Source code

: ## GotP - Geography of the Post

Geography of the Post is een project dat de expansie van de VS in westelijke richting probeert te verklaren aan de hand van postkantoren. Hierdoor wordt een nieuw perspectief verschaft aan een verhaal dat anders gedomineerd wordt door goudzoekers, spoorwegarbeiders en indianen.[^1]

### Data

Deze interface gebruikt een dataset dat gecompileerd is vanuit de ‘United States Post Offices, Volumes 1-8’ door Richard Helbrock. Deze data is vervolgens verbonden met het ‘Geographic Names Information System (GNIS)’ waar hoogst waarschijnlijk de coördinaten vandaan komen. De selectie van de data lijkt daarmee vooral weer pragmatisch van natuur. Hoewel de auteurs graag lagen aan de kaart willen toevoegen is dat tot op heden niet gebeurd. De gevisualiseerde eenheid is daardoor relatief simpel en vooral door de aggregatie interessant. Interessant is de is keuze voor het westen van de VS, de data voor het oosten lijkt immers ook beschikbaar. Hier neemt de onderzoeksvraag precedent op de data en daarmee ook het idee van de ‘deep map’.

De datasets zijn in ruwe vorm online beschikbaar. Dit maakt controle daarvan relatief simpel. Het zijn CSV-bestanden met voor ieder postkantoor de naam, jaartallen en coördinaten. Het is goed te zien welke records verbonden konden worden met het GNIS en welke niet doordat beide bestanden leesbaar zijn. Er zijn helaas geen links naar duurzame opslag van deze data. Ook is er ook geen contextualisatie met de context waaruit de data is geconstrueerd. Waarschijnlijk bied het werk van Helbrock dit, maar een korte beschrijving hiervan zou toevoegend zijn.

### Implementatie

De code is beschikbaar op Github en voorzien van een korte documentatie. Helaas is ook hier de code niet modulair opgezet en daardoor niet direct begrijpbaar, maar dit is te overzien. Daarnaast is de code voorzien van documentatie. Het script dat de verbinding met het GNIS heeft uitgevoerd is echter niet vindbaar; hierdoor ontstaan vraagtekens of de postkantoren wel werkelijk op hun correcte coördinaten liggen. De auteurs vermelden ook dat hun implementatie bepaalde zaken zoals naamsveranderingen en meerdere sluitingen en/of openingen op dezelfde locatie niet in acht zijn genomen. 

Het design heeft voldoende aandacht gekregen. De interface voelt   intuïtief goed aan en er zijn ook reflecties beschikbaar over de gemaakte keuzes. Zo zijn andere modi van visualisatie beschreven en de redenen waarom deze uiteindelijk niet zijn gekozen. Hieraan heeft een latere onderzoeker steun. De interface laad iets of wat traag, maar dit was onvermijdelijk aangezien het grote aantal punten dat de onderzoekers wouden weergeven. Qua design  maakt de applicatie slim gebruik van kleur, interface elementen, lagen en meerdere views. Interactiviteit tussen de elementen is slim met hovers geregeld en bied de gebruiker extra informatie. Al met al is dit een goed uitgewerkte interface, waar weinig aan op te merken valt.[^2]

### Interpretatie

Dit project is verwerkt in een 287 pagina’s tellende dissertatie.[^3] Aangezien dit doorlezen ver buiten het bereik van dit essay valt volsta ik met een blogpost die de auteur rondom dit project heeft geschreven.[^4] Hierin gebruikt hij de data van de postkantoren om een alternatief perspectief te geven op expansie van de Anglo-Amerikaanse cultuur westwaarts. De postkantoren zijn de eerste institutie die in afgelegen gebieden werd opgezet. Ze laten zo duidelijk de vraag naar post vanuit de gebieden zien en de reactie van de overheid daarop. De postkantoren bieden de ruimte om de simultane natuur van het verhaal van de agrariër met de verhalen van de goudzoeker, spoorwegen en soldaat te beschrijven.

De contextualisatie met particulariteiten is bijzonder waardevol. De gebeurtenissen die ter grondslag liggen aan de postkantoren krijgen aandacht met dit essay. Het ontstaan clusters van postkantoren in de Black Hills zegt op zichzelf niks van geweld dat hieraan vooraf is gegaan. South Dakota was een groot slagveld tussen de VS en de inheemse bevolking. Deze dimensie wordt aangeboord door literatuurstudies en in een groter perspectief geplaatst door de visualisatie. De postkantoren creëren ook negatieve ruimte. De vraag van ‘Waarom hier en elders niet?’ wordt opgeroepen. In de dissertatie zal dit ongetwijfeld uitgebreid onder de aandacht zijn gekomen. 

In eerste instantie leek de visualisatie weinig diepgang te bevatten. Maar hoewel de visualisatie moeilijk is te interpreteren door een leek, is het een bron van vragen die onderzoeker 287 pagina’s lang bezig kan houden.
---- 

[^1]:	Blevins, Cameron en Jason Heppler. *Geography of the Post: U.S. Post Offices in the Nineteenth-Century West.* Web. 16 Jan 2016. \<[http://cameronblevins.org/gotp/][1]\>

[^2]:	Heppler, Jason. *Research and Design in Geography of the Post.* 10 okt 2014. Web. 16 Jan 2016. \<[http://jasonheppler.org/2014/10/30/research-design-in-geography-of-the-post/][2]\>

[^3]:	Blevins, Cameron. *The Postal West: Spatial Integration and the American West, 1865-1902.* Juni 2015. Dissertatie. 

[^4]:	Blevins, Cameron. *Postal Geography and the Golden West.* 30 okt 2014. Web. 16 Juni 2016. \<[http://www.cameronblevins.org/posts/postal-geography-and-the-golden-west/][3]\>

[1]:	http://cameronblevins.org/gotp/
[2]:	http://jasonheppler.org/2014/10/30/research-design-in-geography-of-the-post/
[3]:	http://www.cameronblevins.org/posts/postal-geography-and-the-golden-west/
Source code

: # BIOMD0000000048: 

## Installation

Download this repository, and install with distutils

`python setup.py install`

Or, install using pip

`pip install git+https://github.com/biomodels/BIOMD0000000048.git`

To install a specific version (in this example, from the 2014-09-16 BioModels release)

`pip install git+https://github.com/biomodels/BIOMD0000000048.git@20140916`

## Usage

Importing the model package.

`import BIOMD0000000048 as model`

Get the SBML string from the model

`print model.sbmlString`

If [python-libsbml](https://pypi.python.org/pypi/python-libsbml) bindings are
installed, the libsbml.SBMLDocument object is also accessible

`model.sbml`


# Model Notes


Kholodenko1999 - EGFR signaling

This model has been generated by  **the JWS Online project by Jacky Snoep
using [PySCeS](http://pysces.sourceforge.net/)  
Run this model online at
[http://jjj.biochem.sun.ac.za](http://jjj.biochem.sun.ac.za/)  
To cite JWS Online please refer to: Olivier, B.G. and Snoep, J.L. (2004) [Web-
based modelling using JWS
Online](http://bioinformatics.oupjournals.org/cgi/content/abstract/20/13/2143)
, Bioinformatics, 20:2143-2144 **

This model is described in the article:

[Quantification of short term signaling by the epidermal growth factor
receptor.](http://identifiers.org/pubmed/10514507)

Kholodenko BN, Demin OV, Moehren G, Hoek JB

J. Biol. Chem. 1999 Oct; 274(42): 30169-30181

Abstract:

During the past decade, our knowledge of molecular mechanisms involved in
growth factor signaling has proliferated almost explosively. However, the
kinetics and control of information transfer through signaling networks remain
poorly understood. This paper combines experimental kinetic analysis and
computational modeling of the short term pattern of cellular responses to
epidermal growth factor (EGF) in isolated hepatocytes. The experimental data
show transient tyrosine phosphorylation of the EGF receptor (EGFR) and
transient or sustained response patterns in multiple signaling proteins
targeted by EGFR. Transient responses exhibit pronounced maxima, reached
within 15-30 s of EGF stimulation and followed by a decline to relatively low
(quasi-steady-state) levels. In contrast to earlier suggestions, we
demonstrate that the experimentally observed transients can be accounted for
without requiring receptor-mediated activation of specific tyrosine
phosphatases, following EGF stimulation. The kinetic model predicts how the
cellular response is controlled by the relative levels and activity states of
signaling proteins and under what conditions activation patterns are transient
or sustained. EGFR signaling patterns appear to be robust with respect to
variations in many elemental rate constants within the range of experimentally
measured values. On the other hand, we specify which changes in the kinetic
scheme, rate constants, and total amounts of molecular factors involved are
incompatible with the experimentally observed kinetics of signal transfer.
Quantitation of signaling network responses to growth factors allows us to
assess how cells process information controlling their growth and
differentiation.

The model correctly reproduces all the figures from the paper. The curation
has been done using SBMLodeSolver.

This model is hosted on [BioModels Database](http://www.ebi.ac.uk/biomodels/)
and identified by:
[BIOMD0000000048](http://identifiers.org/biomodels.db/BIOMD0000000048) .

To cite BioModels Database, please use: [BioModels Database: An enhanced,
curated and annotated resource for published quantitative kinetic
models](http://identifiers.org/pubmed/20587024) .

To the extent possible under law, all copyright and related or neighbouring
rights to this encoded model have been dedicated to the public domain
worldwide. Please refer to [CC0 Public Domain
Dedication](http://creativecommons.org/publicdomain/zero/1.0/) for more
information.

* * * * *

● **Goal of the exercise**
Sift through the material above and copy the lines that contain the word "paper".

● **Exercise output**
poorly understood. This paper combines experimental kinetic analysis and
The model correctly reproduces all the figures from the paper. The curation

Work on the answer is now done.